/---
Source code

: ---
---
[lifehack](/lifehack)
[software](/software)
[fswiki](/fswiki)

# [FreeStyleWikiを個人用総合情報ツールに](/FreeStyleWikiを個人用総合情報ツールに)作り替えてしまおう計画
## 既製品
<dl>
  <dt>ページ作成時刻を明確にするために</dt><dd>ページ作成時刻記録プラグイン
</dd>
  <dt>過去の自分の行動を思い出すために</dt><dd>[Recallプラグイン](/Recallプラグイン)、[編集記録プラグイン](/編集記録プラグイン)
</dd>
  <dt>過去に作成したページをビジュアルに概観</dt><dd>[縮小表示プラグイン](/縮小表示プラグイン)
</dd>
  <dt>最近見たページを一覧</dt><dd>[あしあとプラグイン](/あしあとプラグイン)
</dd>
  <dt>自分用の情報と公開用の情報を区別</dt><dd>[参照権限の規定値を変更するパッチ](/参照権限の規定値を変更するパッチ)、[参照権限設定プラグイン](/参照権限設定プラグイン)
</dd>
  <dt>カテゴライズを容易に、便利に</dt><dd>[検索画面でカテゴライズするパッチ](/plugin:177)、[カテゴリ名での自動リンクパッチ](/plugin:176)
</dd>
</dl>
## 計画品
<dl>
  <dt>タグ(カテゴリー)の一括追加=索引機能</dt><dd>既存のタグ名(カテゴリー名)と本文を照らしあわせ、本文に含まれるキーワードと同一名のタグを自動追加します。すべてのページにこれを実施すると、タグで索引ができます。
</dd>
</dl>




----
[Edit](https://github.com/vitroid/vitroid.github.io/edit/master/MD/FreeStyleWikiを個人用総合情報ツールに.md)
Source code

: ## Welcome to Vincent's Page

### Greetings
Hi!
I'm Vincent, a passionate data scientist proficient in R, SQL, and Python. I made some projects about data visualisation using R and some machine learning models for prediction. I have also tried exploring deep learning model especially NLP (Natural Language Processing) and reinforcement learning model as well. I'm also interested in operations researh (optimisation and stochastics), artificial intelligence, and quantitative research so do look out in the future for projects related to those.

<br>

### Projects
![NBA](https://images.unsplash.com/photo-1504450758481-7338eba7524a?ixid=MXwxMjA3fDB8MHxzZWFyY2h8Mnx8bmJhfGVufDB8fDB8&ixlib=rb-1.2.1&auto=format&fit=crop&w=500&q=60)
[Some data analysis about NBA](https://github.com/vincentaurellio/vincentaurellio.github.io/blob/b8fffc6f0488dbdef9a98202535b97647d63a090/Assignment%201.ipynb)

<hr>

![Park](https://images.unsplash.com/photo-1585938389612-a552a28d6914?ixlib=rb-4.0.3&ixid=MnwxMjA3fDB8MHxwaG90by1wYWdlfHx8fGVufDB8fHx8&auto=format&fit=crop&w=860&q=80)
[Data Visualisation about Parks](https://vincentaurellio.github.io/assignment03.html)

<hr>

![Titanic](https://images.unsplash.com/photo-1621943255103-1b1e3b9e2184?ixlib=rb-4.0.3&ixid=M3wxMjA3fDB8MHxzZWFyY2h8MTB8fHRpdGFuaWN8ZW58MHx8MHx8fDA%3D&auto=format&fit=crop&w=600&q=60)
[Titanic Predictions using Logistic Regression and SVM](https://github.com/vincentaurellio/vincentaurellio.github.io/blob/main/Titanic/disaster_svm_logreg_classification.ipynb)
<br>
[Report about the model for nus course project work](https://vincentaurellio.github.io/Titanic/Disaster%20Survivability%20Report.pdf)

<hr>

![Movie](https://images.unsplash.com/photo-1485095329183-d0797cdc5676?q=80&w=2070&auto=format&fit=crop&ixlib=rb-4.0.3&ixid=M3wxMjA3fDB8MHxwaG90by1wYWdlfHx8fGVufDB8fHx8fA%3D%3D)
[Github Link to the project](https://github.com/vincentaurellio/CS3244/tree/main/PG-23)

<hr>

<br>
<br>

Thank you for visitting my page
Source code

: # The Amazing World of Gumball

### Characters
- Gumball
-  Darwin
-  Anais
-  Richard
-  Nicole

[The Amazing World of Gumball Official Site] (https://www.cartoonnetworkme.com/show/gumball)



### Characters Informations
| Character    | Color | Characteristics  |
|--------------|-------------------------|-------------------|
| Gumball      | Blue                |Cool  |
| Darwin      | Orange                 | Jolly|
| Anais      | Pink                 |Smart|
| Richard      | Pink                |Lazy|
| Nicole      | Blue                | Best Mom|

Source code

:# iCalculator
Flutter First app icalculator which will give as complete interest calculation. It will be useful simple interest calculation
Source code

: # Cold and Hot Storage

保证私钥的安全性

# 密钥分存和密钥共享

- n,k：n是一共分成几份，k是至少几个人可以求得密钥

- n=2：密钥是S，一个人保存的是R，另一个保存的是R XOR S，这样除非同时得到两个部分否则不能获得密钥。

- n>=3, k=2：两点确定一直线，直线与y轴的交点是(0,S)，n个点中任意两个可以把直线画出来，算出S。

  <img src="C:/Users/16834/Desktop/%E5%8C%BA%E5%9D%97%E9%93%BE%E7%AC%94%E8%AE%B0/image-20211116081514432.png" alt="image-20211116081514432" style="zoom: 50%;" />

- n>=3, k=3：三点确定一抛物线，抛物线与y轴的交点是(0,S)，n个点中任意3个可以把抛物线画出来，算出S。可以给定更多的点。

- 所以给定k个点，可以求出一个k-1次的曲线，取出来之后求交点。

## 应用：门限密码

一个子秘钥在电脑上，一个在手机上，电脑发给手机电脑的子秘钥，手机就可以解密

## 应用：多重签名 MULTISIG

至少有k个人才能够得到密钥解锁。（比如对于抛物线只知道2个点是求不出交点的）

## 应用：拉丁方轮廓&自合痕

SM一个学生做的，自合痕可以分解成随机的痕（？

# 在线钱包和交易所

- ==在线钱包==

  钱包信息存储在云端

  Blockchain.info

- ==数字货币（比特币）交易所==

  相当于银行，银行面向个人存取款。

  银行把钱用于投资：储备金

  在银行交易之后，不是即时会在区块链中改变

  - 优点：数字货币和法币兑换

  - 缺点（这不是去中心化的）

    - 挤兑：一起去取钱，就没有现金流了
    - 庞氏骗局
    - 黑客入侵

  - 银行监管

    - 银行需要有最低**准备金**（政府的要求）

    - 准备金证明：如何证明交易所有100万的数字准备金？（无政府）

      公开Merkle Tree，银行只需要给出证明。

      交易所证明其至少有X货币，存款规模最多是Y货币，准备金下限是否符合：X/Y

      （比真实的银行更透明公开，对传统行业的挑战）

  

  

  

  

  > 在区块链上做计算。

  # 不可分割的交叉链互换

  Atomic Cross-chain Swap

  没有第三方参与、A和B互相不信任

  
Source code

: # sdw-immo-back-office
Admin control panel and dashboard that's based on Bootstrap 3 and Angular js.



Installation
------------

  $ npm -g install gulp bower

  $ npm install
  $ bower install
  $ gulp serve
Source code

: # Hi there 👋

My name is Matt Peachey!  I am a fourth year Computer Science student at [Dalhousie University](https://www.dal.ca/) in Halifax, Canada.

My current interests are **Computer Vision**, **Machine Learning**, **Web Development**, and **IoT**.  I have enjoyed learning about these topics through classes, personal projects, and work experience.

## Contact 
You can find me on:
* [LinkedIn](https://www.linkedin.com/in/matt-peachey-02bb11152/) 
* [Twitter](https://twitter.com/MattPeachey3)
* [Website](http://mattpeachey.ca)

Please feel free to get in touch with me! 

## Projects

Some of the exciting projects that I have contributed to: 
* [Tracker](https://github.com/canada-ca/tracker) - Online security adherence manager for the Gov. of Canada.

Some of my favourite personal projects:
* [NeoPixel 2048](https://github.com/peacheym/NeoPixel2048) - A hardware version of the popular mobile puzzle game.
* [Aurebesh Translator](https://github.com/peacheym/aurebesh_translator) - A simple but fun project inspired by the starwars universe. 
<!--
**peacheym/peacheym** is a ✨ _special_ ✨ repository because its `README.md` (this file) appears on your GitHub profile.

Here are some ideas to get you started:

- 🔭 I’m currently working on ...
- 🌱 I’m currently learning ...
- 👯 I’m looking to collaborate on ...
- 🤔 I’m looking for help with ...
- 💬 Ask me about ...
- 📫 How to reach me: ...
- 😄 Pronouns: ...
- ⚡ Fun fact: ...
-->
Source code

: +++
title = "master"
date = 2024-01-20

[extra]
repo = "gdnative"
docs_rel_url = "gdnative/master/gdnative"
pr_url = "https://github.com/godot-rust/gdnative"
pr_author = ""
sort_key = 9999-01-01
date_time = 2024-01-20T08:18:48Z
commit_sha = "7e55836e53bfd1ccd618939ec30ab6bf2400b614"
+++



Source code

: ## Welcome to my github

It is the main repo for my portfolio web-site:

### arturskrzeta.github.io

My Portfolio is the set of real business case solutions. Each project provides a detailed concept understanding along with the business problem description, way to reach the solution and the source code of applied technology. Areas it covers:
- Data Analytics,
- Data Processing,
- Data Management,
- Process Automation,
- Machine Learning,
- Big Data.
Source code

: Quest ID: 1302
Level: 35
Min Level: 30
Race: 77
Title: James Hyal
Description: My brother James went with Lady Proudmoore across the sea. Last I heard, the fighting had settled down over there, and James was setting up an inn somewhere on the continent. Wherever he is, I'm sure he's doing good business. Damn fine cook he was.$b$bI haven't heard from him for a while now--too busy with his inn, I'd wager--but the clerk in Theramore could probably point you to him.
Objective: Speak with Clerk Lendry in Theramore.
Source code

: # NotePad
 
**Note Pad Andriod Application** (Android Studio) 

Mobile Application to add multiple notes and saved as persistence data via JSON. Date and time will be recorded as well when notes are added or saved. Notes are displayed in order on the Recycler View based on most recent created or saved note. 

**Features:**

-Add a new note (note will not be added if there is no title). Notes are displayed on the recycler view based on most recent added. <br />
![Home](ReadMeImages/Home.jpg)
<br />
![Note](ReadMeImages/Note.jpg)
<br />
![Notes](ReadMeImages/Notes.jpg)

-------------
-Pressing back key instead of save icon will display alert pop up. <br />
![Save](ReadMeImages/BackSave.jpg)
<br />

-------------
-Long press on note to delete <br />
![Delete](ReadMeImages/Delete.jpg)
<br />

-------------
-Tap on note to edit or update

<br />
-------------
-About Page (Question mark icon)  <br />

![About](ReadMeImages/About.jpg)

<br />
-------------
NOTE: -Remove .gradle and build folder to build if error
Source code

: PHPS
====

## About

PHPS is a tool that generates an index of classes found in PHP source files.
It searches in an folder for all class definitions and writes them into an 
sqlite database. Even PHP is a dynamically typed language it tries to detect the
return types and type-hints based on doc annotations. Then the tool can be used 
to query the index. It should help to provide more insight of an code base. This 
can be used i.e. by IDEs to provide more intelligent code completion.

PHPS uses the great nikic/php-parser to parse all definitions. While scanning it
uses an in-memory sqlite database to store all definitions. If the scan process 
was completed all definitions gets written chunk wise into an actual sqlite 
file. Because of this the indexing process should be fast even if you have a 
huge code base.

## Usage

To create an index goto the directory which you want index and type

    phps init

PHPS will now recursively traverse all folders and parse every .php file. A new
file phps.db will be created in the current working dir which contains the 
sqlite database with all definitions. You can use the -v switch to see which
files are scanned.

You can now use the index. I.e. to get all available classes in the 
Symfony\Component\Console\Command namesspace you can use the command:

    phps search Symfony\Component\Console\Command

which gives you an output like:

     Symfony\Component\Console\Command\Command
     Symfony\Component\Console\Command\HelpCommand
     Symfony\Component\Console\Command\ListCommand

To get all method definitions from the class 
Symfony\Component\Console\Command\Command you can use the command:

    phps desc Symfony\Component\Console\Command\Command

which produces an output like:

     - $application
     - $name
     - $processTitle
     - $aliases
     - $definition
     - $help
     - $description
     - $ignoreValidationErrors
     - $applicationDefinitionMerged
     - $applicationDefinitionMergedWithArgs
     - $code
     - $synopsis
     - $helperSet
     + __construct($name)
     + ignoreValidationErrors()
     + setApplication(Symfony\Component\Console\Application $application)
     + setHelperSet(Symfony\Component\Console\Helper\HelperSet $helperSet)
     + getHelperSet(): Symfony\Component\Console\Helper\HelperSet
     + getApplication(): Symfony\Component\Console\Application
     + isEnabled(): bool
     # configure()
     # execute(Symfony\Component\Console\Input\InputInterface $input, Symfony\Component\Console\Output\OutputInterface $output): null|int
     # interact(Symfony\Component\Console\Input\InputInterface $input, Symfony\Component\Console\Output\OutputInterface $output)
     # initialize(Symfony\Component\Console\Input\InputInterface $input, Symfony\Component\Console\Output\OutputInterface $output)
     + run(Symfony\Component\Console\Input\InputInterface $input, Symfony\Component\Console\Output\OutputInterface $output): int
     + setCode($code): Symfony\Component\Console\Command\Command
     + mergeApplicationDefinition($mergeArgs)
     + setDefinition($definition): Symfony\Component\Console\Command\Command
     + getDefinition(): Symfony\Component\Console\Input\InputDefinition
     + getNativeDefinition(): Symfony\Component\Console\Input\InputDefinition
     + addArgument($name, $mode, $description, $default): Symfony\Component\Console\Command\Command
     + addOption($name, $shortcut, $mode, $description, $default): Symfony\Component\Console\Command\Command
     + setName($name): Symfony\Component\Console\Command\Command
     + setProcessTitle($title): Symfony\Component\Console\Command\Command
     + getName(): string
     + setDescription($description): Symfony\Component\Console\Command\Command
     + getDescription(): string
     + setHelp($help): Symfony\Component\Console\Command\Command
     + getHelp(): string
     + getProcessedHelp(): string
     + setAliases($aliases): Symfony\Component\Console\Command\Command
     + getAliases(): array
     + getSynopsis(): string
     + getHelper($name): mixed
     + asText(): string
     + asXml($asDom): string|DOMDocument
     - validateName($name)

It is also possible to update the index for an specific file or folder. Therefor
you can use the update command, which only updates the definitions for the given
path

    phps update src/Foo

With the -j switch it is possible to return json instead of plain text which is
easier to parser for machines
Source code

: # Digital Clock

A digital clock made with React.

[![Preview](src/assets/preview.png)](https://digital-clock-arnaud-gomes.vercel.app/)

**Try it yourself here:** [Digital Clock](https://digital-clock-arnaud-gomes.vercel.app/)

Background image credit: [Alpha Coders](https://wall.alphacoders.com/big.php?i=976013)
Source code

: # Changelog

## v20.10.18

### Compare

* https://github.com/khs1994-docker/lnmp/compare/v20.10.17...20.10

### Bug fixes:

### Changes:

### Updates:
\---
**WHAT IS REQUIRED**. For the listing above, state how many lines contain the word "database", with no other words.

**YOUR SOLUTION**. 3